→ WHAT IS REQUIRED: Repeat exactly the lines that run from the start of the records below to the line with "### Amazon Aurora의 내결함성", including both of those lines but not the pictures.

→ INPUT DATA:
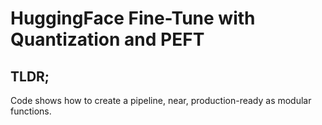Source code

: # HuggingFace Fine-Tune with Quantization and PEFT
## TLDR;
Code shows how to create a pipeline, near, production-ready as modular functions.
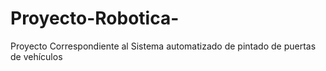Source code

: # Proyecto-Robotica-
Proyecto Correspondiente al Sistema automatizado de pintado de puertas de vehículos

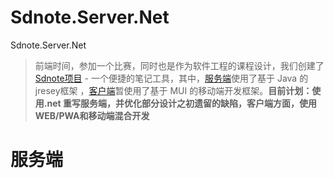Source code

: # Sdnote.Server.Net
Sdnote.Server.Net

> 前端时间，参加一个比赛，同时也是作为软件工程的课程设计，我们创建了 [Sdnote项目](https://github.com/Sdnote) - 一个便捷的笔记工具，其中，[服务端](https://github.com/Sdnote/Sdnote.Server)使用了基于 Java 的 jresey框架 ，[客户端](https://github.com/Sdnote/Sdnote.Mobile)暂使用了基于 MUI 的移动端开发框架。**目前计划：使用.net 重写服务端，并优化部分设计之初遗留的缺陷，客户端方面，使用 WEB/PWA和移动端混合开发**

# 服务端



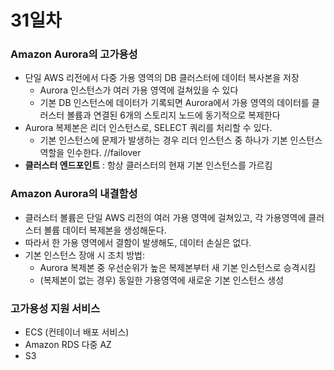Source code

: # 31일차

### Amazon Aurora의 고가용성

- 단일 AWS 리전에서 다중 가용 영역의 DB 클러스터에 데이터 복사본을 저장
    - Aurora 인스턴스가 여러 가용 영역에 걸쳐있을 수 있다
    - 기본 DB 인스턴스에 데이터가 기록되면 Aurora에서 가용 영역의 데이터를 클러스터 볼륨과 연결된 6개의 스토리지 노드에 동기적으로 복제한다
- Aurora 복제본은 리더 인스턴스로, SELECT 쿼리를 처리할 수 있다.
    - 기본 인스턴스에 문제가 발생하는 경우 리더 인스턴스 중 하나가 기본 인스턴스 역할을 인수한다. //failover
- **클러스터 엔드포인트** : 항상 클러스터의 현재 기본 인스턴스를 가르킴

### Amazon Aurora의 내결함성

- 클러스터 볼륨은 단일 AWS 리전의 여러 가용 영역에 걸쳐있고, 각 가용영역에 클러스터 볼륨 데이터 복제본을 생성해둔다.
- 따라서 한 가용 영역에서 결함이 발생해도, 데이터 손실은 없다.
- 기본 인스턴스 장애 시 조치 방법:
    - Aurora 복제본 중 우선순위가 높은 복제본부터 새 기본 인스턴스로 승격시킴
    - (복제본이 없는 경우) 동일한 가용영역에 새로운 기본 인스턴스 생성

### 고가용성 지원 서비스

- ECS (컨테이너 배포 서비스)
- Amazon  RDS 다중 AZ
- S3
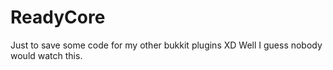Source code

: # ReadyCore
Just to save some code for my other bukkit plugins XD
Well I guess nobody would watch this.
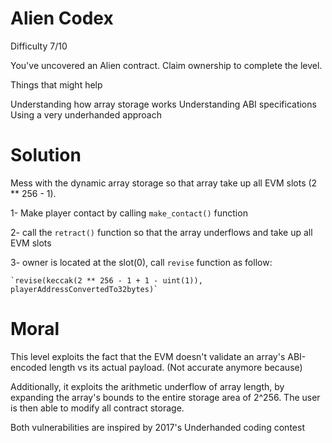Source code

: # Alien Codex

Difficulty 7/10

You've uncovered an Alien contract. Claim ownership to complete the level.

Things that might help

Understanding how array storage works
Understanding ABI specifications
Using a very underhanded approach

# Solution

Mess with the dynamic array storage so that array take up all EVM slots (2 \*\* 256 - 1).

1- Make player contact by calling `make_contact()` function

2- call the `retract()` function so that the array underflows and take up all EVM slots

3- owner is located at the slot(0), call `revise` function as follow:

    `revise(keccak(2 ** 256 - 1 + 1 - uint(1)), playerAddressConvertedTo32bytes)`

# Moral

This level exploits the fact that the EVM doesn't validate an array's ABI-encoded length vs its actual payload. (Not accurate anymore because)

Additionally, it exploits the arithmetic underflow of array length, by expanding the array's bounds to the entire storage area of 2^256. The user is then able to modify all contract storage.

Both vulnerabilities are inspired by 2017's Underhanded coding contest
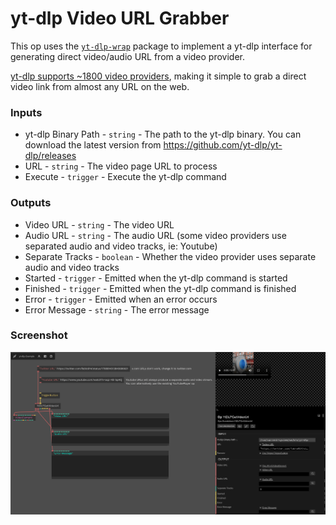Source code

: # yt-dlp Video URL Grabber

This op uses the [`yt-dlp-wrap`](https://www.npmjs.com/package/yt-dlp-wrap) package to implement a yt-dlp interface for generating direct video/audio URL from a video provider.

[yt-dlp supports ~1800 video providers](https://github.com/yt-dlp/yt-dlp/blob/master/supportedsites.md), making it simple to grab a direct video link from almost any URL on the web.

### Inputs

* yt-dlp Binary Path - `string` - The path to the yt-dlp binary. You can download the latest version from https://github.com/yt-dlp/yt-dlp/releases
* URL - `string` - The video page URL to process
* Execute - `trigger` - Execute the yt-dlp command

### Outputs

* Video URL - `string` - The video URL
* Audio URL - `string` - The audio URL (some video providers use separated audio and video tracks, ie: Youtube)
* Separate Tracks - `boolean` - Whether the video provider uses separate audio and video tracks
* Started - `trigger` - Emitted when the yt-dlp command is started
* Finished - `trigger` - Emitted when the yt-dlp command is finished
* Error - `trigger` - Emitted when an error occurs
* Error Message - `string` - The error message

### Screenshot

![yt-dlp-client](../../screenshots/yt-dlp.png)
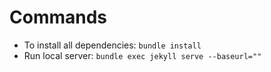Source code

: # Commands 
- To install all dependencies: `bundle install`
- Run local server: `bundle exec jekyll serve --baseurl=""`
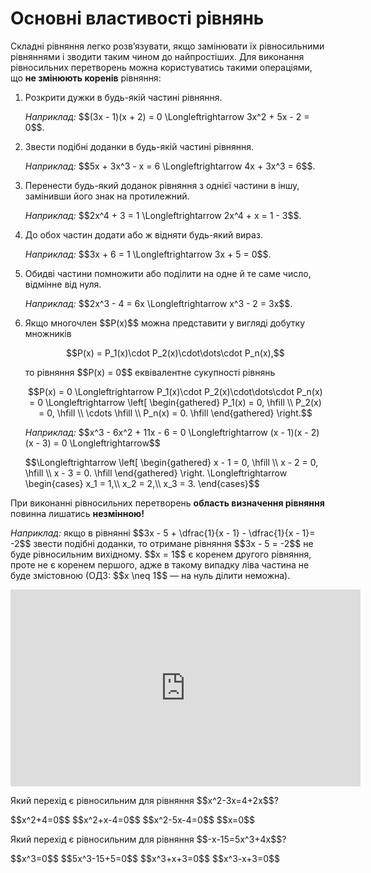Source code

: # Основні властивості рівнянь

<p>Складні рівняння легко розв’язувати, якщо замінювати їх рівносильними рівняннями і зводити таким чином до найпростіших. Для виконання рівносильних перетворень можна користуватись такими операціями, що <b>не змінюють коренів</b> рівняння:</p>

<ol>
<li>Розкрити дужки в будь-якій частині рівняння.</li>
<div class="space"></div>
<p><i>Наприклад:</i> $$(3x - 1)(x + 2) = 0 \Longleftrightarrow 3x^2 + 5x - 2 = 0$$.</p>
<div class="space"></div>
<li>Звести подібні доданки в будь-якій частині рівняння.</li>
<div class="space"></div>
<p><i>Наприклад:</i> $$5x + 3x^3 - x = 6 \Longleftrightarrow 4x + 3x^3 = 6$$.</p>
<div class="space"></div>
<li>Перенести будь-який доданок рівняння з однієї частини в іншу, замінивши його знак на протилежний.</li>
<div class="space"></div>
<p><i>Наприклад:</i> $$2x^4 + 3 = 1 \Longleftrightarrow 2x^4 + x = 1 - 3$$.</p>
<div class="space"></div>
<li>До обох частин додати або ж відняти будь-який вираз.</li>
<div class="space"></div>
<p><i>Наприклад:</i> $$3x + 6 = 1 \Longleftrightarrow 3x + 5 = 0$$.</p>
<div class="space"></div>
<li>Обидві частини помножити або поділити на одне й те саме число, відмінне від нуля.</li>
<div class="space"></div>
<p><i>Наприклад:</i> $$2x^3 - 4 = 6x \Longleftrightarrow x^3 - 2 = 3x$$.</p>
<div class="space"></div>
<li>Якщо многочлен $$P(x)$$ можна представити у вигляді добутку множників</li>
<p align="center">$$P(x) = P_1(x)\cdot P_2(x)\cdot\dots\cdot P_n(x),$$</p>
<p>то рівняння $$P(x) = 0$$ еквівалентне сукупності рівнянь</p>
<p align="center">$$P(x) = 0 \Longleftrightarrow P_1(x)\cdot P_2(x)\cdot\dots\cdot P_n(x) = 0 \Longleftrightarrow \left[ \begin{gathered}
		P_1(x) = 0, \hfill \\
		P_2(x) = 0, \hfill \\
		\cdots \hfill \\
		P_n(x) = 0. \hfill
		\end{gathered}
		\right.$$</p>
<div class="space"></div>
<p><i>Наприклад:</i> $$x^3 - 6x^2 + 11x - 6 = 0 \Longleftrightarrow (x - 1)(x - 2)(x - 3) = 0 \Longleftrightarrow$$</p> <p>$$\Longleftrightarrow \left[ \begin{gathered}
	x - 1 = 0, \hfill \\
	x - 2 = 0, \hfill \\
	x - 3 = 0. \hfill
	\end{gathered}
	\right. \Longleftrightarrow \begin{cases}
	x_1 = 1,\\
	x_2 = 2,\\
	x_3 = 3.
	\end{cases}$$
</p>
</ol>
<p>При виконанні рівносильних перетворень <b>область визначення рівняння</b> повинна лишатись <b>незмінною!</b></p>
<div class="space"></div>
<p><i>Наприклад:</i> якщо в рівнянні $$3x - 5 + \dfrac{1}{x - 1} - \dfrac{1}{x - 1}= -2$$ звести подібні доданки, то отримане рівняння $$3x - 5 = -2$$ не буде рівносильним вихідному. $$x = 1$$ є коренем другого рівняння, проте не є коренем першого, адже в такому випадку ліва частина не буде змістовною (ОДЗ: $$x \neq 1$$ — на нуль ділити неможна).</p>


<div class="fluidMedia">
<iframe align="center" width="560" height="315" src="https://www.youtube.com/embed/jISOKlsqZxA" frameborder="0" allowfullscreen></iframe>
</div>
<div class="popup">
</div>

<quiz correctLabel="correct" incorrectLabel="incorrect" checkLabel="check">
    <question text="">
        <p>Який перехід є рівносильним для рівняння $$x^2-3x=4+2x$$?</p>
        <answer>$$x^2+4=0$$</answer>
        <answer>$$x^2+x-4=0$$</answer>
        <answer correct>$$x^2-5x-4=0$$</answer>
        <answer>$$x=0$$</answer>
        </question>
    <question text="">
    <p>Який перехід є рівносильним для рівняння $$-x-15=5x^3+4x$$?</p>
        <answer>$$x^3=0$$</answer>
        <answer>$$5x^3-15+5=0$$</answer>
        <answer correct>$$x^3+x+3=0$$</answer>
        <answer>$$x^3-x+3=0$$</answer>
        </question>
</quiz>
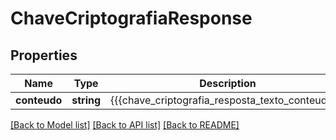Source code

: # ChaveCriptografiaResponse

## Properties
Name | Type | Description | Notes
------------ | ------------- | ------------- | -------------
**conteudo** | **string** | {{{chave_criptografia_resposta_texto_conteudo}}} | [optional] 

[[Back to Model list]](../README.md#documentation-for-models) [[Back to API list]](../README.md#documentation-for-api-endpoints) [[Back to README]](../README.md)


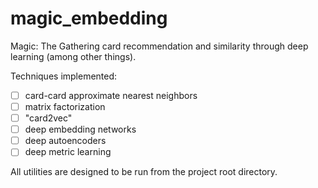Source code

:# magic_embedding
Magic: The Gathering card recommendation and similarity through deep learning (among other things).

Techniques implemented:
 - [ ] card-card approximate nearest neighbors
 - [ ] matrix factorization
 - [ ] "card2vec"
 - [ ] deep embedding networks
 - [ ] deep autoencoders
 - [ ] deep metric learning

All utilities are designed to be run from the project root directory.
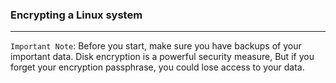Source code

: ### Encrypting a Linux system
---

`Important Note`:  Before you start, make sure you have backups of your important data. Disk encryption is a powerful security measure, But if you forget your encryption passphrase, you could lose access to your data.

→ SOLUTION FOR THIS PROBLEM:
Source code

: # HuggingFace Fine-Tune with Quantization and PEFT
## TLDR;
Code shows how to create a pipeline, near, production-ready as modular functions.
Source code

: # Proyecto-Robotica-
Proyecto Correspondiente al Sistema automatizado de pintado de puertas de vehículos

Source code

: # Sdnote.Server.Net
Sdnote.Server.Net

> 前端时间，参加一个比赛，同时也是作为软件工程的课程设计，我们创建了 [Sdnote项目](https://github.com/Sdnote) - 一个便捷的笔记工具，其中，[服务端](https://github.com/Sdnote/Sdnote.Server)使用了基于 Java 的 jresey框架 ，[客户端](https://github.com/Sdnote/Sdnote.Mobile)暂使用了基于 MUI 的移动端开发框架。**目前计划：使用.net 重写服务端，并优化部分设计之初遗留的缺陷，客户端方面，使用 WEB/PWA和移动端混合开发**

# 服务端



Source code

: # 31일차

### Amazon Aurora의 고가용성

- 단일 AWS 리전에서 다중 가용 영역의 DB 클러스터에 데이터 복사본을 저장
    - Aurora 인스턴스가 여러 가용 영역에 걸쳐있을 수 있다
    - 기본 DB 인스턴스에 데이터가 기록되면 Aurora에서 가용 영역의 데이터를 클러스터 볼륨과 연결된 6개의 스토리지 노드에 동기적으로 복제한다
- Aurora 복제본은 리더 인스턴스로, SELECT 쿼리를 처리할 수 있다.
    - 기본 인스턴스에 문제가 발생하는 경우 리더 인스턴스 중 하나가 기본 인스턴스 역할을 인수한다. //failover
- **클러스터 엔드포인트** : 항상 클러스터의 현재 기본 인스턴스를 가르킴

### Amazon Aurora의 내결함성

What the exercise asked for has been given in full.